Questo tipo di reazione sembra essere una risposta emotiva automatica ed inconscia al trauma, che può colpire soggetti di ogni sesso, età e senza distinzione socioculturale. La condizione patologica si può verificare in particolari situazioni di stress: quando vi è una grave e forte minaccia per la propria vita; in un contesto che comporta terrore e si percepisce anche un minimo sentore di gentilezza da parte dei sequestratori; in situazioni in cui non vi sono prospettive di salvezza se non grazie al proprio aguzzino e, infine, quando vi è impossibilità di fuga (Graham et al., 1995).
Quindi è possibile affermare che generalmente tale sindrome si articola in 3 fasi: in un primo momento si presentano sentimenti positivi per l’aggressore, circa tre giorni dopo l’inizio del evento traumatico o stressante; in seguito, si presentano i sentimenti negativi verso le autorità; infine, si costituisce una reciprocità di sentimenti positivi tra vittima e carnefice (Strentz e Ochberg, 1988).
Sebbene questo legame affettivo vittima-aggressore potrebbe sembrare un fenomeno misterioso, può essere spiegato facilmente. Infatti, in situazioni di forte stress, gli individui sono predisposti ad instaurare rapporti con altri soggetti per combattere le aggressioni esterne. Quindi, il sequestratore che non maltrattata in nessun modo la sua vittima, ma anzi la comprende ed assiste, diventa un alleato per combattere l’evento stressante.
Anche nel senso opposto, cioè dal punto di vista dell’aggressore, avviene lo stesso. Unica condizione imprescindibile è che lo stesso non abbia una personalità di tipo antisociale, ossia un quadro patologico che il DSM-5 definisce come insieme di inosservanza e violazione dei diritti altrui, che di norma si manifesta durante l’adolescenza o nella prima infanzia e continua durante l’età adulta. Diversamente, un sequestratore con un disturbo antisociale della personalità, non ha interesse nella vittima e non prova nessun senso di colpa. Anzi, è pronto ad abusare e perfino uccidere i propri prigionieri se ciò è nei suoi interessi.

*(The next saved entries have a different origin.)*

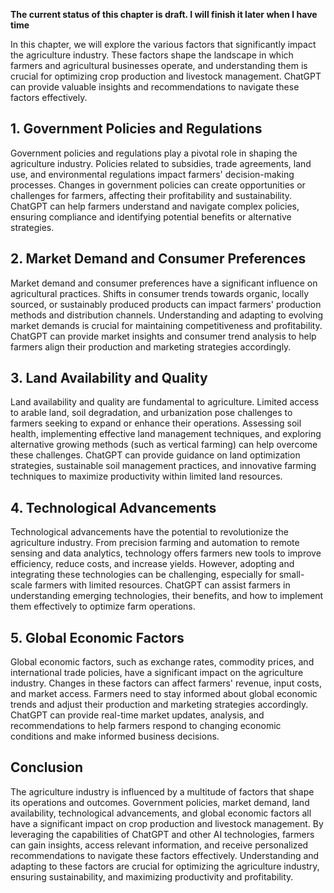 **The current status of this chapter is draft. I will finish it later when I have time**

In this chapter, we will explore the various factors that significantly impact the agriculture industry. These factors shape the landscape in which farmers and agricultural businesses operate, and understanding them is crucial for optimizing crop production and livestock management. ChatGPT can provide valuable insights and recommendations to navigate these factors effectively.

**1. Government Policies and Regulations**
------------------------------------------

Government policies and regulations play a pivotal role in shaping the agriculture industry. Policies related to subsidies, trade agreements, land use, and environmental regulations impact farmers' decision-making processes. Changes in government policies can create opportunities or challenges for farmers, affecting their profitability and sustainability. ChatGPT can help farmers understand and navigate complex policies, ensuring compliance and identifying potential benefits or alternative strategies.

**2. Market Demand and Consumer Preferences**
---------------------------------------------

Market demand and consumer preferences have a significant influence on agricultural practices. Shifts in consumer trends towards organic, locally sourced, or sustainably produced products can impact farmers' production methods and distribution channels. Understanding and adapting to evolving market demands is crucial for maintaining competitiveness and profitability. ChatGPT can provide market insights and consumer trend analysis to help farmers align their production and marketing strategies accordingly.

**3. Land Availability and Quality**
------------------------------------

Land availability and quality are fundamental to agriculture. Limited access to arable land, soil degradation, and urbanization pose challenges to farmers seeking to expand or enhance their operations. Assessing soil health, implementing effective land management techniques, and exploring alternative growing methods (such as vertical farming) can help overcome these challenges. ChatGPT can provide guidance on land optimization strategies, sustainable soil management practices, and innovative farming techniques to maximize productivity within limited land resources.

**4. Technological Advancements**
---------------------------------

Technological advancements have the potential to revolutionize the agriculture industry. From precision farming and automation to remote sensing and data analytics, technology offers farmers new tools to improve efficiency, reduce costs, and increase yields. However, adopting and integrating these technologies can be challenging, especially for small-scale farmers with limited resources. ChatGPT can assist farmers in understanding emerging technologies, their benefits, and how to implement them effectively to optimize farm operations.

**5. Global Economic Factors**
------------------------------

Global economic factors, such as exchange rates, commodity prices, and international trade policies, have a significant impact on the agriculture industry. Changes in these factors can affect farmers' revenue, input costs, and market access. Farmers need to stay informed about global economic trends and adjust their production and marketing strategies accordingly. ChatGPT can provide real-time market updates, analysis, and recommendations to help farmers respond to changing economic conditions and make informed business decisions.

**Conclusion**
--------------

The agriculture industry is influenced by a multitude of factors that shape its operations and outcomes. Government policies, market demand, land availability, technological advancements, and global economic factors all have a significant impact on crop production and livestock management. By leveraging the capabilities of ChatGPT and other AI technologies, farmers can gain insights, access relevant information, and receive personalized recommendations to navigate these factors effectively. Understanding and adapting to these factors are crucial for optimizing the agriculture industry, ensuring sustainability, and maximizing productivity and profitability.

La sindrome di Stoccolma ha importanti implicazioni per la comprensione del comportamento umano in situazioni estreme. È fondamentale che le forze dell'ordine e gli operatori sanitari siano consapevoli di questo fenomeno per poter intervenire in modo efficace e rispettoso delle vittime.
Infine, per quanto riguarda il trattamento della sindrome di Stoccolma è necessario un approccio multidisciplinare, che coinvolga psicologi, psichiatri e altri professionisti. La terapia può aiutare le vittime a elaborare l'esperienza traumatica, a ristabilire relazioni sane e a ricostruire la propria vita.